甲基化是目前的研究热点,就我所做的一点工作并其中一点心得,与大家分享.希望能够对大家有所帮助.一部分基因组DNA的提取.这一步没有悬念,完全可以购买供细胞或组织使用的DNA提取试剂盒,如果实验室条件成熟,自己配试剂提取完全可以.DNA比较稳定,只要在操作中不要使用暴力,提出的基因组DNA应该是完整的.
此步重点在于DNA的纯度,即减少或避免RNA、蛋白的污染很重要.因此在提取过程中需使用蛋白酶K及RNA酶以去除两者.蛋白酶K可以使用灭菌双蒸水配制成20mg/ml;RNA酶要配制成不含DNA酶的RNA酶,即在购买市售RNA酶后进行再处理,配制成10mg/ml.否则可能的后果是不仅没有RNA,连DNA也被消化了.两者均于-20度保存.
紫外分光光度计计算OD比值;1%-1.5%的琼脂糖凝胶电泳.我倾向于第2种方法,这种方法完全可以明确所提基因组DNA的纯度,并根据Marker的上样量估计其浓度,以用于下一步的修饰.

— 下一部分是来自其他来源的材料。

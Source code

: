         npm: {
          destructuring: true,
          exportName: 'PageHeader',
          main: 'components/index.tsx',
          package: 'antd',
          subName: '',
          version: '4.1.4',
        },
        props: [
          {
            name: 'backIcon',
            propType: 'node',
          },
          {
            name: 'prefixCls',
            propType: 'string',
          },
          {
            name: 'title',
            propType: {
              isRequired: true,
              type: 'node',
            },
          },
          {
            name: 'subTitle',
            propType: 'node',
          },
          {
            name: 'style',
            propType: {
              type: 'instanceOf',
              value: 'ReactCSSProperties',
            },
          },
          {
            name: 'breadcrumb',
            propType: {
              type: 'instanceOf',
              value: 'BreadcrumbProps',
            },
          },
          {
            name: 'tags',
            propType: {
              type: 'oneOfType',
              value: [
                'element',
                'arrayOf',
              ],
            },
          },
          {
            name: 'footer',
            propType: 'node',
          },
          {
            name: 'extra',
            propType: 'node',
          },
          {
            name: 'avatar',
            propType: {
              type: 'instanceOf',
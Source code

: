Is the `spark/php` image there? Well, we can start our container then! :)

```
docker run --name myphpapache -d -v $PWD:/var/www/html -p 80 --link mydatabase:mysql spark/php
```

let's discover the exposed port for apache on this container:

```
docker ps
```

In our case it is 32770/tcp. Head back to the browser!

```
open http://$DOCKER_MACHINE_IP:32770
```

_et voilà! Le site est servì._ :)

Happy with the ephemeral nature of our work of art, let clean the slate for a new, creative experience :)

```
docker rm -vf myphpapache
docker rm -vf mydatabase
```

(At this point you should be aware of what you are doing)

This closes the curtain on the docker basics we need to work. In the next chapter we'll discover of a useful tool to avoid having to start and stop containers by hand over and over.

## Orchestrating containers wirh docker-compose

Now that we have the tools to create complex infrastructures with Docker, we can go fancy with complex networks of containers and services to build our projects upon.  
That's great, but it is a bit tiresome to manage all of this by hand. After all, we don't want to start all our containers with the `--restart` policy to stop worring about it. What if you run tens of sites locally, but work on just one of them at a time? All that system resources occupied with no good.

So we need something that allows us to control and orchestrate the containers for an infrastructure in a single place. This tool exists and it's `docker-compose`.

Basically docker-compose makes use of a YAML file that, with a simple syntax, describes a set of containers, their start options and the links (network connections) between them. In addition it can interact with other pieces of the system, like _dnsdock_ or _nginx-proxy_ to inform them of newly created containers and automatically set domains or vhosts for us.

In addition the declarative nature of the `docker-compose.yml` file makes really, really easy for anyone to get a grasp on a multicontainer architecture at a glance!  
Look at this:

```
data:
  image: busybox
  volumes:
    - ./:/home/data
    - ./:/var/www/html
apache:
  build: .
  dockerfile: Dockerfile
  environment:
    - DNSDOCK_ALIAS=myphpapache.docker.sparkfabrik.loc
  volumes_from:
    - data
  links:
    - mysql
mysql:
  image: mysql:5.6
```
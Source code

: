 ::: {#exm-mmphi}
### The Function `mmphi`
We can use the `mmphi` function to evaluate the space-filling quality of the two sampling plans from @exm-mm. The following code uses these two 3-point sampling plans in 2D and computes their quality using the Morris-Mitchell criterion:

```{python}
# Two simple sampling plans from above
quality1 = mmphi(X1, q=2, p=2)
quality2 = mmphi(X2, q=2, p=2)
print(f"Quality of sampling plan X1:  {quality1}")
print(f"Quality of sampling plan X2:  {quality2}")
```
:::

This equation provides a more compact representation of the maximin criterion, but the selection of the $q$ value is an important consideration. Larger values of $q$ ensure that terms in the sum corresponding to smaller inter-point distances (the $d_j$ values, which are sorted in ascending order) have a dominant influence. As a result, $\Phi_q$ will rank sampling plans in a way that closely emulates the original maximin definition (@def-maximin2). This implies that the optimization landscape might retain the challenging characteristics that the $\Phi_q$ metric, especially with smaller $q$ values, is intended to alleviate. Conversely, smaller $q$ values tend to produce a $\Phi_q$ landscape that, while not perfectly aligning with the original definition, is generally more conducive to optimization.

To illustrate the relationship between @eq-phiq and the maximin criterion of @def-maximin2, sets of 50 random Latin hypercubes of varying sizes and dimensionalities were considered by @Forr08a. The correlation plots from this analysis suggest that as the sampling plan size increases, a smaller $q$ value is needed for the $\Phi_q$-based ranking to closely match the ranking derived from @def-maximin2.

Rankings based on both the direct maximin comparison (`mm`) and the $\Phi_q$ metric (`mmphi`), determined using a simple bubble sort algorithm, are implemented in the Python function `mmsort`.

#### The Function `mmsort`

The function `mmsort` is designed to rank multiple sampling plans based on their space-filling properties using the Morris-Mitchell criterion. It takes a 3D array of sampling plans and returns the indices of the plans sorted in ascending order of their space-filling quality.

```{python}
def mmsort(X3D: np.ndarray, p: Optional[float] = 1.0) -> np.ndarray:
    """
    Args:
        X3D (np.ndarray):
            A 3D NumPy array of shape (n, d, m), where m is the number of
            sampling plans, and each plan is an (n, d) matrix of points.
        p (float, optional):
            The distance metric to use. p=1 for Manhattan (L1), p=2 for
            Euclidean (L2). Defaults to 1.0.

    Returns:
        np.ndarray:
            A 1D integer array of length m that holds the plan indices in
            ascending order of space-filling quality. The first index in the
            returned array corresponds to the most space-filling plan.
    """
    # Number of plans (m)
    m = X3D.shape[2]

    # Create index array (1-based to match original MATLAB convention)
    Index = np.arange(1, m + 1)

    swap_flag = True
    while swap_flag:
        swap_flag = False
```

第2部分亚硫酸氢钠修饰基因组DNA如不特别指出,所用双蒸水均经高压蒸汽灭菌.将约2ugDNA于1.5mlEP管中使用DDW稀释至50ul;加5.5ul新鲜配制的3MNaOH;42℃水浴30min;10mM对苯二酚氢醌,加30ul至上述水浴后混合液中;溶液变成淡黄色.
3.6M亚硫酸氢钠,配制方法:1.88g亚硫酸氢钠使用DDW稀释,并以3MNaOH滴定溶液至PH5.0,体积为5ml.这么大浓度的亚硫酸氢钠很难溶,但加入NaOH后会慢慢溶解,需要有耐心.PH一定要准确为5.0.加520ul至上述水浴后溶液中.